We were told, before we entered the labyrinth, to walk in an attitude of prayer. So, before taking my first step I gathered my thoughts and focused on the prayer of my heart. My prayer was simple: "Lord, what is it that you would have me to do?" And so I walked, and prayed, and walked some more, and prayed some more. At some point I started to sing, first in my heart and then audibly, "Just as I am, without one plea, but that thy blood was shed for me, and that thou bidst me come to thee, O Lamb of God, I come, I come."
That was it. God wants me to come, just as I am, to love and seek and serve Him. The answer was as simple as my prayer—at least on the surface. Come. But coming to God isn't as simple as it seems, especially with all of life's distractions and attractions. Lord knows, I've been distracted lately. I've also missed out on the sweet communion that is only found when one bathes herself—when I bathe myself—in the presence of God. And so, I will come.

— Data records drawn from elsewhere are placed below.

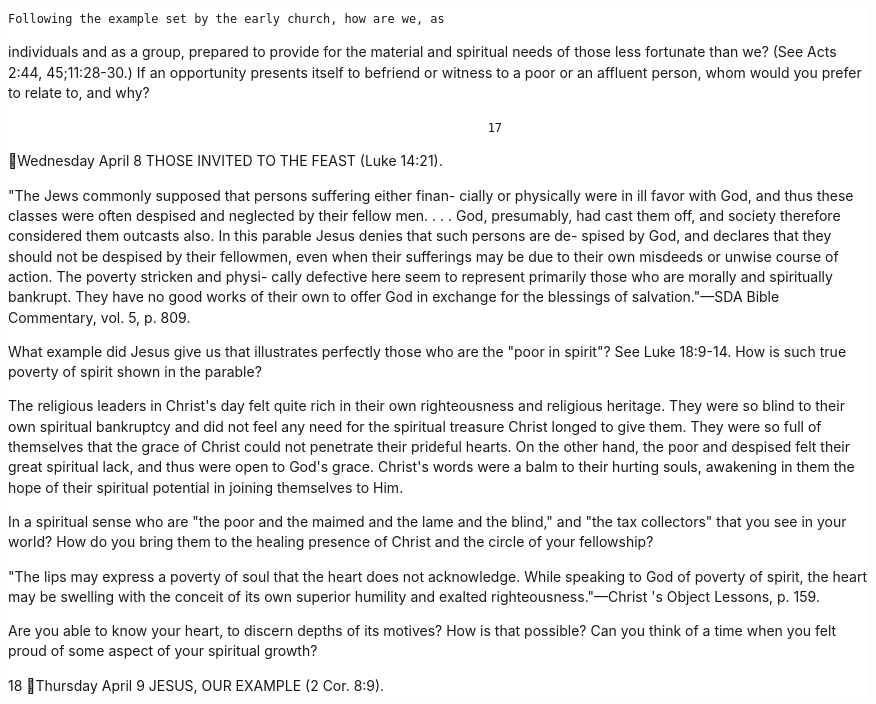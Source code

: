     Following the example set by the early church, how are we, as
 individuals and as a group, prepared to provide for the material
 and spiritual needs of those less fortunate than we? (See Acts
2:44, 45;11:28-30.) If an opportunity presents itself to befriend
 or witness to a poor or an affluent person, whom would you
 prefer to relate to, and why?

                                                                       17
Wednesday                                                    April 8
THOSE INVITED TO THE FEAST (Luke 14:21).

   "The Jews commonly supposed that persons suffering either finan-
cially or physically were in ill favor with God, and thus these classes
were often despised and neglected by their fellow men. . . . God,
presumably, had cast them off, and society therefore considered them
outcasts also. In this parable Jesus denies that such persons are de-
spised by God, and declares that they should not be despised by their
fellowmen, even when their sufferings may be due to their own
misdeeds or unwise course of action. The poverty stricken and physi-
cally defective here seem to represent primarily those who are morally
and spiritually bankrupt. They have no good works of their own to
offer God in exchange for the blessings of salvation."—SDA Bible
Commentary, vol. 5, p. 809.

  What example did Jesus give us that illustrates perfectly those
who are the "poor in spirit"? See Luke 18:9-14. How is such true
poverty of spirit shown in the parable?


   The religious leaders in Christ's day felt quite rich in their own
righteousness and religious heritage. They were so blind to their own
spiritual bankruptcy and did not feel any need for the spiritual treasure
Christ longed to give them. They were so full of themselves that the
grace of Christ could not penetrate their prideful hearts. On the other
hand, the poor and despised felt their great spiritual lack, and thus
were open to God's grace. Christ's words were a balm to their hurting
souls, awakening in them the hope of their spiritual potential in
joining themselves to Him.

  In a spiritual sense who are "the poor and the maimed and the
lame and the blind," and "the tax collectors" that you see in your
world? How do you bring them to the healing presence of Christ
and the circle of your fellowship?


  "The lips may express a poverty of soul that the heart does not
acknowledge. While speaking to God of poverty of spirit, the heart
may be swelling with the conceit of its own superior humility and
exalted righteousness."—Christ 's Object Lessons, p. 159.

   Are you able to know your heart, to discern depths of its
 motives? How is that possible? Can you think of a time when
 you felt proud of some aspect of your spiritual growth?


18
Thursday                                                   April 9
JESUS, OUR EXAMPLE (2 Cor. 8:9).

After that revelation, I still had some walking to do. I hadn't yet made it to the center. And so I continued to pray. I arrived in the center and thanked God for speaking to my heart. I placed all of my emotions before God—fear, anger, anxiety and the like—and asked Him to remove them from me so that He would be magnified in my life. And then I left. It was time to journey back out to where I had started. As I walked I found my steps were hastened. I was rushing out. (Typical behavior for me.) And then the Spirit whispered to me: "The journey out is as important as the journey in." Wow. What a word. I've been focusing lately on life after Seminary, but the truth is, although I am on my way out, I am not done yet. We spend so much time on the what's next that we don't relish in the what's now. I mean, I've been counting down the days until I leave for Tennessee, graduation, and my birthday. Those days will be here when they get here. But until then I have now to cherish and be better. And so, as I journey out of this place called Drew, I will pace myself, remember to breathe, and enjoy it as much as I enjoyed my walking in.
All that to say, prayer is not limited to Sunday mornings or on one's knees. Prayer is for anytime and anywhere your heart, mind, soul, eyes, and ears are open to hearing a word from God. And, if you haven't walked a labyrinth, I would highly recommend it. Each and every time I've taken that walk of prayer I have heard from Heaven.